Mano-a-Mano: Does Penn football's nonconference slate matter?

 

Sports Editor John Phillips: I remember starting out as a football beat last year, watching Penn lose to Lafayette and Villanova. The Quakers went 0-for their entire non-conference slate and I couldn't help but think that they didn't have themselves together. What I didn't see is that coach Al Bagnoli and his team think of the nonconference slate essentially as the preseason.

The talent that the Quakers face off against in their nonconference is much better than the teams they face in the Ivy. Win or lose, all that matters is that they are playing against these teams, getting acclimated to the speed of some of the best schools in the FCS. An upset is nice, but it has nothing to do with what will end up happening in the Ivy slate.

Sports Editor Steven Tydings: John, you are usually a champion on these mano-a-manos, but I firmly disagree on this one. While wins and losses in the non-conference slate don't have any weight in deciding the Ivy League champion, the results are still definitively important. Last season, the Quakers began by looking absolutely dreadful in back-to-back weeks, and it showed early on in Ivy play, as the Quakers were barely able to eek out wins over Dartmouth and Columbia. And quite frankly, Penn can't afford to look that bad against to start off against Lafayette and Villanova.
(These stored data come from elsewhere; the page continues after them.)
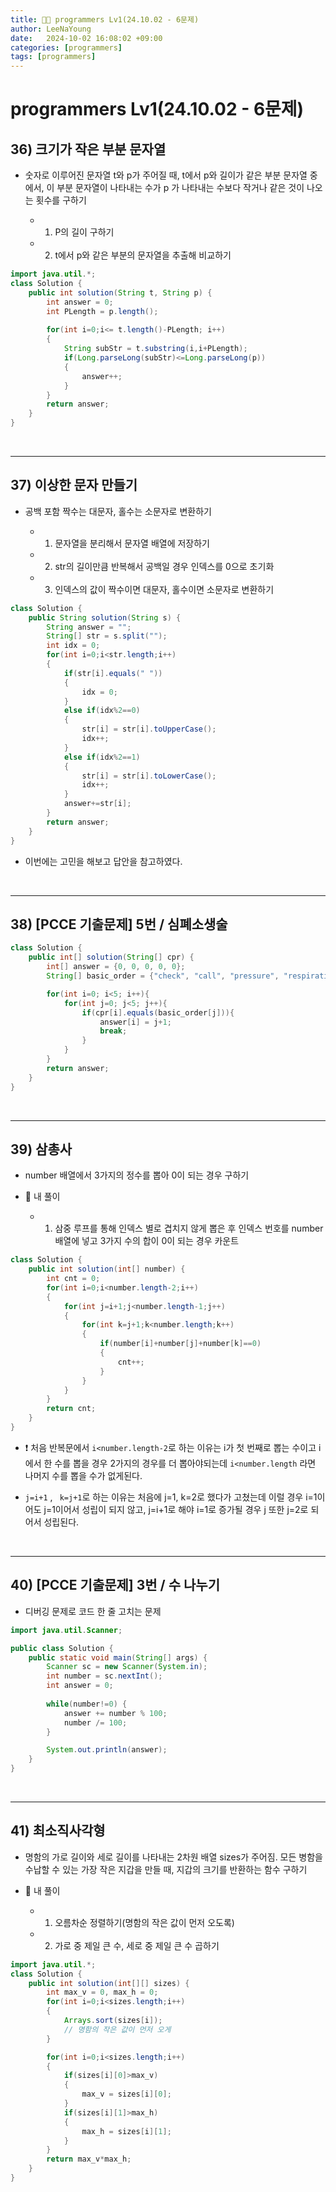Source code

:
 ```yaml
---
title: 💪🏻 programmers Lv1(24.10.02 - 6문제)
author: LeeNaYoung
date:   2024-10-02 16:08:02 +09:00
categories: [programmers]
tags: [programmers]
---
```




# programmers Lv1(24.10.02 - 6문제)

## 36) 크기가 작은 부분 문자열

- 숫자로 이루어진 문자열 t와 p가 주어질 때, t에서 p와 길이가 같은 부분 문자열 중에서, 이 부분 문자열이 나타내는 수가 p 가 나타내는 수보다 작거나 같은 것이 나오는 횟수를 구하기

	- 1) P의 길이 구하기

	- 2) t에서 p와 같은 부분의 문자열을 추출해 비교하기

```java
import java.util.*;
class Solution {
    public int solution(String t, String p) {
        int answer = 0;
        int PLength = p.length();
       
        for(int i=0;i<= t.length()-PLength; i++)
        {
            String subStr = t.substring(i,i+PLength);
            if(Long.parseLong(subStr)<=Long.parseLong(p))
            {
                answer++;
            }
        }
        return answer;
    }
}
```

<br>

---

## 37) 이상한 문자 만들기  

- 공백 포함 짝수는 대문자, 홀수는 소문자로 변환하기

	- 1) 문자열을 분리해서 문자열 배열에 저장하기

	- 2) str의 길이만큼 반복해서 공백일 경우 인덱스를 0으로 초기화

	- 3) 인덱스의 값이 짝수이면 대문자, 홀수이면 소문자로 변환하기

```java
class Solution {
    public String solution(String s) {
        String answer = "";
        String[] str = s.split("");
        int idx = 0;
        for(int i=0;i<str.length;i++)
        {
            if(str[i].equals(" "))
            {
                idx = 0;
            }
            else if(idx%2==0)
            {
                str[i] = str[i].toUpperCase();
                idx++;
            }
            else if(idx%2==1)
            {
                str[i] = str[i].toLowerCase();
                idx++;
            }
            answer+=str[i];
        }
        return answer;
    }
}
```

- 이번에는 고민을 해보고 답안을 참고하였다. 

<br>

---

## 38)  [PCCE 기출문제] 5번 / 심폐소생술

```java
class Solution {
    public int[] solution(String[] cpr) {
        int[] answer = {0, 0, 0, 0, 0};
        String[] basic_order = {"check", "call", "pressure", "respiration", "repeat"};

        for(int i=0; i<5; i++){
            for(int j=0; j<5; j++){
                if(cpr[i].equals(basic_order[j])){
                    answer[i] = j+1;
                    break;
                }
            }
        }
        return answer;
    }
}
```

<br>

---

## 39) 삼총사

- number 배열에서 3가지의 정수를 뽑아 0이 되는 경우 구하기

- 📌 내 풀이

	- 1) 삼중 루프를 통해 인덱스 별로 겹치지 않게 뽑은 후 인덱스 번호를 number 배열에 넣고 3가지 수의 합이 0이 되는 경우 카운트

```java
class Solution {
    public int solution(int[] number) {
        int cnt = 0;
        for(int i=0;i<number.length-2;i++)
        {
            for(int j=i+1;j<number.length-1;j++)
            {
                for(int k=j+1;k<number.length;k++)
                {
                    if(number[i]+number[j]+number[k]==0)
                    {
                        cnt++;
                    }
                }
            }
        }
        return cnt;
    }
}
```
- ❗ 처음 반복문에서 `i<number.length-2`로 하는 이유는 i가 첫 번째로 뽑는 수이고 i에서 한 수를 뽑을 경우 2가지의 경우를 더 뽑아야되는데 `i<number.length` 라면 나머지 수를 뽑을 수가 없게된다.

- `j=i+1` , ` k=j+1`로 하는 이유는 처음에 j=1, k=2로 했다가 고쳤는데 이럴 경우 i=1이어도 j=1이어서 성립이 되지 않고, j=i+1로 해야 i=1로 증가될 경우 j 또한 j=2로 되어서 성립된다. 

<br>

---

## 40) [PCCE 기출문제] 3번 / 수 나누기

- 디버깅 문제로 코드 한 줄 고치는 문제

```java
import java.util.Scanner;

public class Solution {
    public static void main(String[] args) {
        Scanner sc = new Scanner(System.in);
        int number = sc.nextInt();
        int answer = 0;
        
        while(number!=0) {
            answer += number % 100;
            number /= 100;
        }

        System.out.println(answer);
    }
}
```

<br>

---

## 41) 최소직사각형

- 명함의 가로 길이와 세로 길이를 나타내는 2차원 배열 sizes가 주어짐. 모든 병함을 수납할 수 있는 가장 작은 지갑을 만들 때, 지갑의 크기를 반환하는 함수 구하기

- 📌 내 풀이

	- 1) 오름차순 정렬하기(명함의 작은 값이 먼저 오도록)

	- 2) 가로 중 제일 큰 수, 세로 중 제일 큰 수 곱하기

```java
import java.util.*;
class Solution {
    public int solution(int[][] sizes) {
        int max_v = 0, max_h = 0;
        for(int i=0;i<sizes.length;i++)
        {
            Arrays.sort(sizes[i]); 
            // 명함의 작은 값이 먼저 오게                   
        }

        for(int i=0;i<sizes.length;i++)
        {
            if(sizes[i][0]>max_v)
            {
                max_v = sizes[i][0];
            }
            if(sizes[i][1]>max_h)
            {
                max_h = sizes[i][1];
            }
        }
        return max_v*max_h;
    }
}
```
The Red and Blue's sluggish start last year carrying over into Ivy play was no coincidence, as they really hadn't work out some major kinks at QB and on defense. With a young defensive line and other question marks on the roster, they definitely need momentum from nonconference play to have confidence carry over against the early Ivy slate.

JP: I give you the fact that, for the young guys, the offseason will be vital — the D-line, the secondary and the running back core all have some deficiencies.

Maybe it's just that I've been drinking the Bagnoli Kool-Aid for too long. He has a process, and while the start of the season is always rough, because we expect perfection, in actuality, Bagnoli's teams win not because they make it look pretty, but because they get snaps, they get game experience. The actual results don't matter.

ST: Maybe the results are secondary to the experience, but there is also another factor we haven't mentioned: pride. No matter how good the nonconference schedule is (and if you look at William & Mary's 2-1 start, it is pretty darn good), the Red and Blue, especially the upperclassmen, are going to be playing for pride and wins and losses are extremely important to that. When I talked with senior defensive back Dan Wilk in the offseason, he was quick to point out that while winning an Ivy title is great, last year's 6-4 record did put a little bit of an asterisk next to the performance. So even if Penn wins another outright title this year, the nonconference schedule will decide whether it was a truly complete Quakers season.